As mentioned, Edinstvo was a fraternal society of Macedonian emigrants. Among others involved in this group included Ivan Dimitrov, who was known for his patriotic speech for Macedonia just as much as his socialist revolutionary speech.153 Jane was one of the most active members Edinstvo.154 One year, both he and Hadzhidimov were in the running to lead the society, but they both lost. In the autumn of 1899, they managed to attain leadership positions: Jane as vice president and Hadzhidimov as president, and Georgi Pancharevski as president and Hristo Danailov as treasurer.155 Georgi Zashov and David Davidov were elected advisers.156

Hadzhidimov had a profound effect on Jane’s ideologies. Although younger than he, Jane viewed Hadzhidimov as his own sort of teacher who enlightened him on many socialist and leftist viewpoints. As the years progressed, the two would continually work side-by-side on important Macedonian issues. But Jane’s Macedonian enlightenment, however, came in 1899 by the way of a man name Nikola Maleshevski.157

Maleshevski was born in 1850 in Berovo, Macedonia, about fifty kilometers southwest of Gorna Dzhumaja. Thus, by the time he introduced Jane to the truth about the Macedonian movement inside Macedonia, he was already a seasoned veteran of the Macedonian Cause. He fought in the Macedonian rebellions in the late 1870s and after their defeat, he emigrated to Dupnitsa, as did so many other Macedonians. He served as Edinstvo’s secretary for a few years, and in this way became familiarized with the Macedonian Committee in Sofia, as Edinstvo was the Macedonian society in Dupnitsa that worked with the Macedonian Committee.158 Maleshevski was also IMRO’s agent in Dupnitsa starting in 1896,159 and over the years had become acquainted with the Macedonian scene there, deciphering between those who were intellects, those made of leadership quality, and those who were untrustworthy.

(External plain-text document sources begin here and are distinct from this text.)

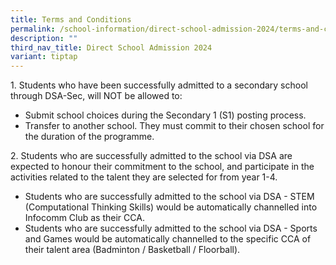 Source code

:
 ```yaml
---
title: Terms and Conditions
permalink: /school-information/direct-school-admission-2024/terms-and-conditions/
description: ""
third_nav_title: Direct School Admission 2024
variant: tiptap
---
```

1\. Students who have been successfully admitted to a secondary school through DSA-Sec, will NOT be allowed to:

*   Submit school choices during the Secondary 1 (S1) posting process.
*   Transfer to another school. They must commit to their chosen school for the duration of the programme.

2\. Students who are successfully admitted to the school via DSA are expected to honour their commitment to the school, and participate in the activities related to the talent they are selected for from year 1-4.
*   Students who are successfully admitted to the school via DSA - STEM (Computational Thinking Skills) would be automatically channelled into Infocomm Club as their CCA.
*   Students who are successfully admitted to the school via DSA - Sports and Games would be automatically channelled to the specific CCA of their talent area (Badminton / Basketball / Floorball). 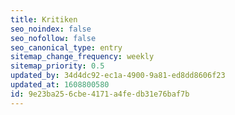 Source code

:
 ```yaml
---
title: Kritiken
seo_noindex: false
seo_nofollow: false
seo_canonical_type: entry
sitemap_change_frequency: weekly
sitemap_priority: 0.5
updated_by: 34d4dc92-ec1a-4900-9a81-ed8dd8606f23
updated_at: 1608800580
id: 9e23ba25-6cbe-4171-a4fe-db31e76baf7b
---
```


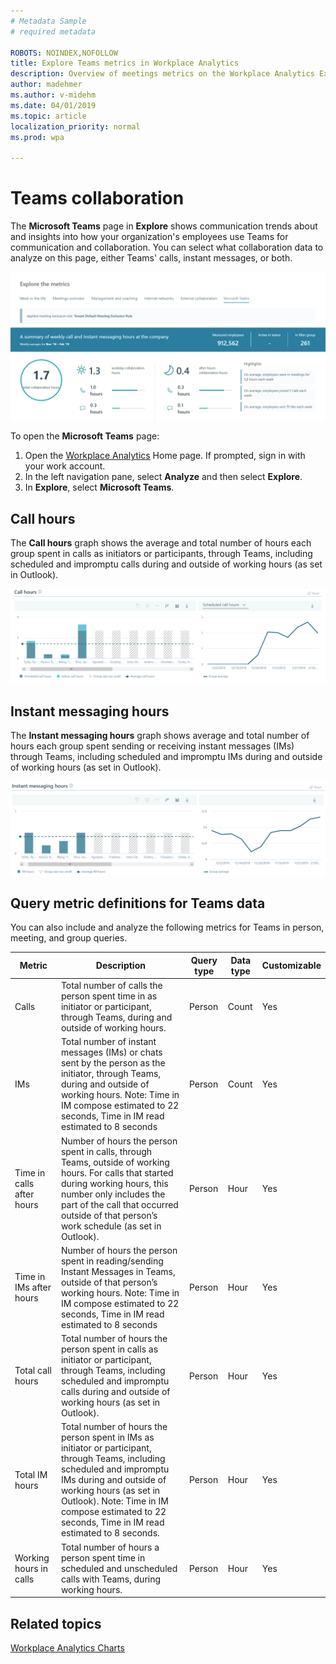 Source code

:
 ```yaml
---
# Metadata Sample
# required metadata

ROBOTS: NOINDEX,NOFOLLOW
title: Explore Teams metrics in Workplace Analytics
description: Overview of meetings metrics on the Workplace Analytics Explore page
author: madehmer
ms.author: v-midehm
ms.date: 04/01/2019
ms.topic: article
localization_priority: normal 
ms.prod: wpa

---
```


# Teams collaboration

The **Microsoft Teams** page in **Explore** shows communication trends about and insights into how your organization's employees use Teams for communication and collaboration. You can select what collaboration data to analyze on this page, either Teams' calls, instant messages, or both.

![Teams collaboration](../images/wpa/use/teams-explore.png)

To open the **Microsoft Teams** page:

1. Open the [Workplace Analytics](https://workplaceanalytics.office.com) Home page. If prompted, sign in with your work account.
2. In the left navigation pane, select **Analyze** and then select **Explore**.
3. In **Explore**, select **Microsoft Teams**.

## Call hours

The **Call hours** graph shows the average and total number of hours each group spent in calls as initiators or participants, through Teams, including scheduled and impromptu calls during and outside of working hours (as set in Outlook).

![Teams call hours](../images/wpa/use/teams-explore-calls.png)


## Instant messaging hours

The **Instant messaging hours** graph shows average and total number of hours each group spent sending or receiving instant messages (IMs) through Teams, including scheduled and impromptu IMs during and outside of working hours (as set in Outlook).

![Teams IMs](../images/wpa/use/teams-explore-ims.png)


## Query metric definitions for Teams data

You can also include and analyze the following metrics for Teams in person, meeting, and group queries.

|Metric|Description|Query type|Data type|Customizable|
|------|-----------|----------|---------|------------|
Calls| Total number of calls the person spent time in as initiator or participant, through Teams, during and outside of working hours.| Person| Count| Yes
IMs | Total number of instant messages (IMs) or chats sent by the person as the initiator, through Teams, during and outside of working hours. Note: Time in IM compose estimated to 22 seconds, Time in IM read estimated to 8 seconds| Person| Count| Yes
Time in calls after hours | Number of hours the person spent in calls, through Teams, outside of working hours. For calls that started during working hours, this number only includes the part of the call that occurred outside of that person’s work schedule (as set in Outlook).| Person| Hour| Yes
Time in IMs after hours| Number of hours the person spent in reading/sending Instant Messages in  Teams, outside of that person’s working hours. Note: Time in IM compose estimated to 22 seconds, Time in IM read estimated to 8 seconds| Person| Hour| Yes
Total call hours | Total number of hours the person spent in calls as initiator or participant, through Teams, including scheduled and impromptu calls during and outside of working hours (as set in Outlook). | Person| Hour| Yes
Total IM hours | Total number of hours the person spent in IMs as initiator or participant, through Teams, including scheduled and impromptu IMs during and outside of working hours (as set in Outlook).  Note: Time in IM compose estimated to 22 seconds, Time in IM read estimated to 8 seconds.| Person| Hour| Yes
Working hours in calls| Total number of hours a person spent time in scheduled and unscheduled calls with Teams, during working hours. | Person| Hour| Yes


## Related topics

[Workplace Analytics Charts](../use/chart-types.md) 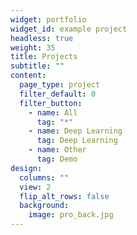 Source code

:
 ```yaml
---
widget: portfolio
widget_id: example project
headless: true
weight: 35
title: Projects
subtitle: ""
content:
  page_type: project
  filter_default: 0
  filter_button:
    - name: All
      tag: "*"
    - name: Deep Learning
      tag: Deep Learning
    - name: Other
      tag: Demo
design:
  columns: ""
  view: 2
  flip_alt_rows: false
  background:
    image: pro_back.jpg
---
```

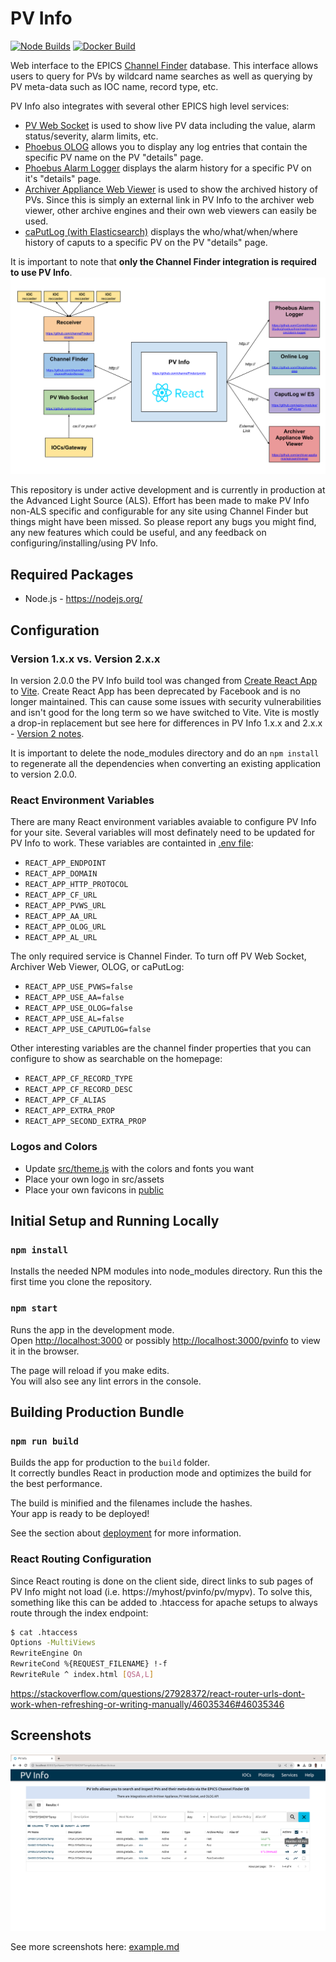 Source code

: # PV Info

[![Node Builds](https://github.com/ChannelFinder/pvinfo/workflows/Node.js%20CI/badge.svg)](https://github.com/ChannelFinder/pvinfo/actions/workflows/node.js.yml)
[![Docker Build](https://github.com/ChannelFinder/pvinfo/workflows/Docker%20Image%20CI/badge.svg)](https://github.com/ChannelFinder/pvinfo/actions/workflows/docker-image.yml)

Web interface to the EPICS [Channel Finder](https://github.com/ChannelFinder/ChannelFinderService) database. This interface allows users to query for PVs by wildcard name searches as well as querying by PV meta-data such as IOC name, record type, etc.

PV Info also integrates with several other EPICS high level services:
- [PV Web Socket](https://github.com/ornl-epics/pvws) is used to show live PV data including the value, alarm status/severity, alarm limits, etc.
- [Phoebus OLOG](https://github.com/Olog/phoebus-olog) allows you to display any log entries that contain the specific PV name on the PV "details" page.
- [Phoebus Alarm Logger](https://github.com/ControlSystemStudio/phoebus/tree/master/services/alarm-logger) displays the alarm history for a specific PV on it's "details" page.
- [Archiver Appliance Web Viewer](https://github.com/archiver-appliance/epicsarchiverap) is used to show the archived history of PVs. Since this is simply an external link in PV Info to the archiver web viewer, other archive engines and their own web viewers can easily be used.
- [caPutLog (with Elasticsearch)](https://github.com/epics-modules/caPutLog) displays the who/what/when/where history of caputs to a specific PV on the PV "details" page.

It is important to note that **only the Channel Finder integration is required to use PV Info**.
![PV Info Arch](docs/arch.svg?raw=true "PV Info Arch")

This repository is under active development and is currently in production at the Advanced Light Source (ALS). Effort has been made to make PV Info non-ALS specific and configurable for any site using Channel Finder but things might have been missed. So please report any bugs you might find, any new features which could be useful, and any feedback on configuring/installing/using PV Info.

## Required Packages

- Node.js - https://nodejs.org/

## Configuration

### Version 1.x.x vs. Version 2.x.x

In version 2.0.0 the PV Info build tool was changed from [Create React App](https://github.com/facebook/create-react-app) to [Vite](https://github.com/vitejs/vite). Create React App has been deprecated by Facebook and is no longer maintained. This can cause some issues with security vulnerabilities and isn't good for the long term so we have switched to Vite. Vite is mostly a drop-in replacement but see here for differences in PV Info 1.x.x and 2.x.x - [Version 2 notes](docs/v2-migration.md).

It is important to delete the node_modules directory and do an `npm install` to regenerate all the dependencies when converting an existing application to version 2.0.0.

### React Environment Variables

There are many React environment variables avaiable to configure PV Info for your site. Several variables will most definately need to be updated for PV Info to work. These variables are containted in [.env file](.env):

- `REACT_APP_ENDPOINT`
- `REACT_APP_DOMAIN`
- `REACT_APP_HTTP_PROTOCOL`
- `REACT_APP_CF_URL`
- `REACT_APP_PVWS_URL`
- `REACT_APP_AA_URL`
- `REACT_APP_OLOG_URL`
- `REACT_APP_AL_URL`

The only required service is Channel Finder. To turn off PV Web Socket, Archiver Web Viewer, OLOG, or caPutLog:
- `REACT_APP_USE_PVWS=false`
- `REACT_APP_USE_AA=false`
- `REACT_APP_USE_OLOG=false`
- `REACT_APP_USE_AL=false`
- `REACT_APP_USE_CAPUTLOG=false`

Other interesting variables are the channel finder properties that you can configure to show as searchable on the homepage:
- `REACT_APP_CF_RECORD_TYPE`
- `REACT_APP_CF_RECORD_DESC`
- `REACT_APP_CF_ALIAS`
- `REACT_APP_EXTRA_PROP`
- `REACT_APP_SECOND_EXTRA_PROP`

### Logos and Colors

- Update [src/theme.js](src/theme.js) with the colors and fonts you want
- Place your own logo in src/assets
- Place your own favicons in [public](public)


## Initial Setup and Running Locally

### `npm install`

Installs the needed NPM modules into node_modules directory. Run this the first time you clone the repository.

### `npm start`

Runs the app in the development mode.\
Open [http://localhost:3000](http://localhost:3000) or possibly [http://localhost:3000/pvinfo](http://localhost:3000/pvinfo) to view it in the browser.

The page will reload if you make edits.\
You will also see any lint errors in the console.


## Building Production Bundle

### ```npm run build```
Builds the app for production to the `build` folder.\
It correctly bundles React in production mode and optimizes the build for the best performance.

The build is minified and the filenames include the hashes.\
Your app is ready to be deployed!

See the section about [deployment](https://vitejs.dev/guide/using-plugins.html) for more information.

### React Routing Configuration

Since React routing is done on the client side, direct links to sub pages of PV Info might not load (i.e. https://myhost/pvinfo/pv/mypv). To solve this, something like this can be added to .htaccess for apache setups to always route through the index endpoint:

```bash
$ cat .htaccess
Options -MultiViews
RewriteEngine On
RewriteCond %{REQUEST_FILENAME} !-f
RewriteRule ^ index.html [QSA,L]
```
https://stackoverflow.com/questions/27928372/react-router-urls-dont-work-when-refreshing-or-writing-manually/46035346#46035346

## Screenshots

![Monitor All](docs/monitor-all.png?raw=true "Monitor All")

See more screenshots here: [example.md](docs/example.md)
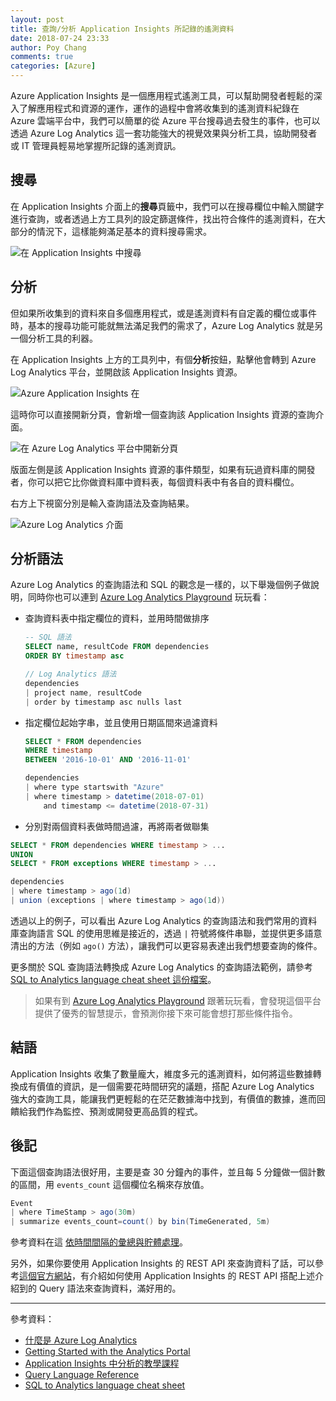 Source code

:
 ```yaml
---
layout: post
title: 查詢/分析 Application Insights 所記錄的遙測資料 
date: 2018-07-24 23:33
author: Poy Chang
comments: true
categories: [Azure]
---
```

Azure Application Insights 是一個應用程式遙測工具，可以幫助開發者輕鬆的深入了解應用程式和資源的運作，運作的過程中會將收集到的遙測資料紀錄在 Azure 雲端平台中，我們可以簡單的從 Azure 平台搜尋過去發生的事件，也可以透過 Azure Log Analytics 這一套功能強大的視覺效果與分析工具，協助開發者或 IT 管理員輕易地掌握所記錄的遙測資訊。

## 搜尋

在 Application Insights 介面上的**搜尋**頁籤中，我們可以在搜尋欄位中輸入關鍵字進行查詢，或者透過上方工具列的設定篩選條件，找出符合條件的遙測資料，在大部分的情況下，這樣能夠滿足基本的資料搜尋需求。

![在 Application Insights 中搜尋](https://i.imgur.com/V6k03Kq.png)

## 分析

但如果所收集到的資料來自多個應用程式，或是遙測資料有自定義的欄位或事件時，基本的搜尋功能可能就無法滿足我們的需求了，Azure Log Analytics 就是另一個分析工具的利器。

在 Application Insights 上方的工具列中，有個**分析**按鈕，點擊他會轉到 Azure Log Analytics 平台，並開啟該 Application Insights 資源。

![Azure Application Insights 在](https://i.imgur.com/4vguPsH.png)

這時你可以直接開新分頁，會新增一個查詢該 Application Insights 資源的查詢介面。

![在 Azure Log Analytics 平台中開新分頁](https://i.imgur.com/xBRFeoa.png)

版面左側是該 Application Insights 資源的事件類型，如果有玩過資料庫的開發者，你可以把它比你做資料庫中資料表，每個資料表中有各自的資料欄位。

右方上下視窗分別是輸入查詢語法及查詢結果。

![Azure Log Analytics 介面](https://i.imgur.com/lrCY4iR.png)

## 分析語法

Azure Log Analytics 的查詢語法和 SQL 的觀念是一樣的，以下舉幾個例子做說明，同時你也可以連到 [Azure Log Analytics Playground](https://analytics.applicationinsights.io/demo#/) 玩玩看：

* 查詢資料表中指定欄位的資料，並用時間做排序

  ```sql
  -- SQL 語法
  SELECT name, resultCode FROM dependencies
  ORDER BY timestamp asc
  ```

  ```cs
  // Log Analytics 語法
  dependencies
  | project name, resultCode
  | order by timestamp asc nulls last
  ```
* 指定欄位起始字串，並且使用日期區間來過濾資料

  ```sql
  SELECT * FROM dependencies
  WHERE timestamp
  BETWEEN '2016-10-01' AND '2016-11-01'
  ```

  ```cs
  dependencies
  | where type startswith "Azure"
  | where timestamp > datetime(2018-07-01)
      and timestamp <= datetime(2018-07-31)
  ```
* 分別對兩個資料表做時間過濾，再將兩者做聯集

```sql
SELECT * FROM dependencies WHERE timestamp > ...
UNION
SELECT * FROM exceptions WHERE timestamp > ...
```

```cs
dependencies
| where timestamp > ago(1d)
| union (exceptions | where timestamp > ago(1d))
```

透過以上的例子，可以看出 Azure Log Analytics 的查詢語法和我們常用的資料庫查詢語言 SQL 的使用思維是接近的，透過 `|` 符號將條件串聯，並提供更多語意清出的方法（例如 `ago()` 方法），讓我們可以更容易表達出我們想要查詢的條件。

更多關於 SQL 查詢語法轉換成 Azure Log Analytics 的查詢語法範例，請參考 [SQL to Analytics language cheat sheet 這份檔案](https://aka.ms/sql-analytics)。

>如果有到 [Azure Log Analytics Playground](https://analytics.applicationinsights.io/demo#/) 跟著玩玩看，會發現這個平台提供了優秀的智慧提示，會預測你接下來可能會想打那些條件指令。

## 結語

Application Insights 收集了數量龐大，維度多元的遙測資料，如何將這些數據轉換成有價值的資訊，是一個需要花時間研究的議題，搭配 Azure Log Analytics 強大的查詢工具，能讓我們更輕鬆的在茫茫數據海中找到，有價值的數據，進而回饋給我們作為監控、預測或開發更高品質的程式。

## 後記

下面這個查詢語法很好用，主要是查 30 分鐘內的事件，並且每 5 分鐘做一個計數的區間，用 `events_count` 這個欄位名稱來存放值。

```cs
Event
| where TimeStamp > ago(30m)
| summarize events_count=count() by bin(TimeGenerated, 5m) 
```

參考資料在這 [依時間間隔的彙總與貯體處理](https://docs.microsoft.com/zh-tw/azure/azure-monitor/log-query/datetime-operations?WT.mc_id=AZ-MVP-5003022#aggregations-and-bucketing-by-time-intervals)。

另外，如果你要使用 Application Insights 的 REST API 來查詢資料了話，可以參考[這個官方網站](https://dev.applicationinsights.io/quickstart)，有介紹如何使用 Application Insights 的 REST API 搭配上述介紹到的 Query 語法來查詢資料，滿好用的。

----------

參考資料：

* [什麼是 Azure Log Analytics](https://docs.microsoft.com/zh-tw/azure/log-analytics/log-analytics-overview?WT.mc_id=AZ-MVP-5003022)
* [Getting Started with the Analytics Portal](https://docs.loganalytics.io/docs/Learn/Getting-Started/Getting-started-with-the-Analytics-portal)
* [Application Insights 中分析的教學課程](https://docs.microsoft.com/zh-tw/azure/application-insights/app-insights-analytics-tour?WT.mc_id=AZ-MVP-5003022)
* [Query Language Reference](https://docs.loganalytics.io/docs/Language-Reference)
* [SQL to Analytics language cheat sheet](https://aka.ms/sql-analytics)
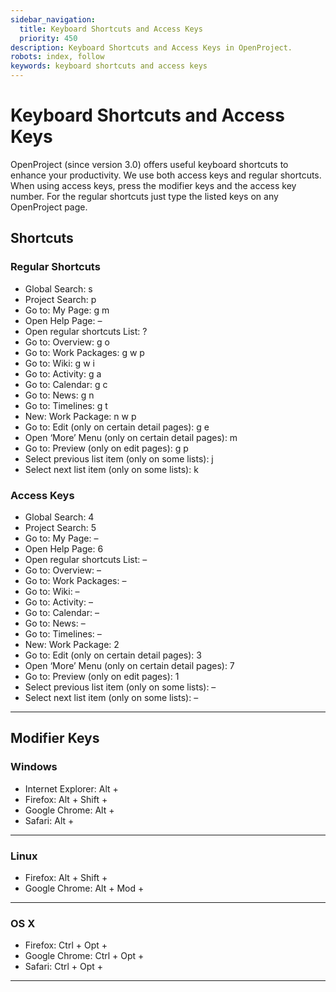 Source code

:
 ```yaml
---
sidebar_navigation:
  title: Keyboard Shortcuts and Access Keys
  priority: 450
description: Keyboard Shortcuts and Access Keys in OpenProject.
robots: index, follow
keywords: keyboard shortcuts and access keys
---
```

# Keyboard Shortcuts and Access Keys

OpenProject (since version 3.0) offers useful keyboard shortcuts to  enhance your productivity. We use both access keys and regular  shortcuts. When using access keys, press the modifier keys and the  access key number. For the regular shortcuts just type the listed keys  on any OpenProject page.

## Shortcuts

### Regular Shortcuts

- Global Search: s
- Project Search: p
- Go to: My Page: g m
- Open Help Page: –
- Open regular shortcuts List: ?
- Go to: Overview: g o
- Go to: Work Packages: g w p
- Go to: Wiki: g w i
- Go to: Activity: g a
- Go to: Calendar: g c
- Go to: News: g n
- Go to: Timelines: g t
- New: Work Package: n w p
- Go to: Edit (only on certain detail pages): g e
- Open ‘More’ Menu (only on certain detail pages): m
- Go to: Preview (only on edit pages): g p
- Select previous list item (only on some lists): j
- Select next list item (only on some lists): k

### Access Keys

- Global Search: 4
- Project Search: 5
- Go to: My Page: –
- Open Help Page: 6
- Open regular shortcuts List: –
- Go to: Overview: –
- Go to: Work Packages: –
- Go to: Wiki: –
- Go to: Activity: –
- Go to: Calendar: –
- Go to: News: –
- Go to: Timelines: –
- New: Work Package: 2
- Go to: Edit (only on certain detail pages): 3
- Open ‘More’ Menu (only on certain detail pages): 7
- Go to: Preview (only on edit pages): 1
- Select previous list item (only on some lists): –
- Select next list item (only on some lists): –

------

## Modifier Keys

### Windows

- Internet Explorer: Alt + <access key number>
- Firefox: Alt + Shift + <access key number>
- Google Chrome: Alt + <access key number>
- Safari: Alt + <access key number>

------

### Linux

- Firefox: Alt + Shift + <access key number>
- Google Chrome: Alt + Mod + <access key number>

------

### OS X

- Firefox:  Ctrl + Opt + <access key number>
- Google Chrome: Ctrl + Opt + <access key number>
- Safari: Ctrl + Opt + <access key number>

------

Maleshevski saw a leader in Jane. Being that Maleshevski worked closely with Gjorche Petrov and Goce Delchev, two of IMRO’s most important figures, he invited Delchev to Dupnitsa to meet with Jane. Upon his arrival, Delchev immediately set out for Jane’s home. Here, he explained IMRO and its aims in more detail to Jane.160
Delchev did not create IMRO. It was founded by six Macedonians who happened to be working and living in Salonica. These men – Damjan Gruev, Andon Dimitrov, Ivan Hadzhinikolov, Hristo Tatarchev, Hristo Batandziev, and Petar Poparsov – originated from different regions of Macedonia but all recognized the need for an internal organization that would help secure Macedonia’s autonomy. They held their initial organizational meeting in December of 1893, which set the stage to establish IMRO as a patriotic Macedonian and politically socialist organization, and from there, their efforts spawned the largest Macedonian movement in history.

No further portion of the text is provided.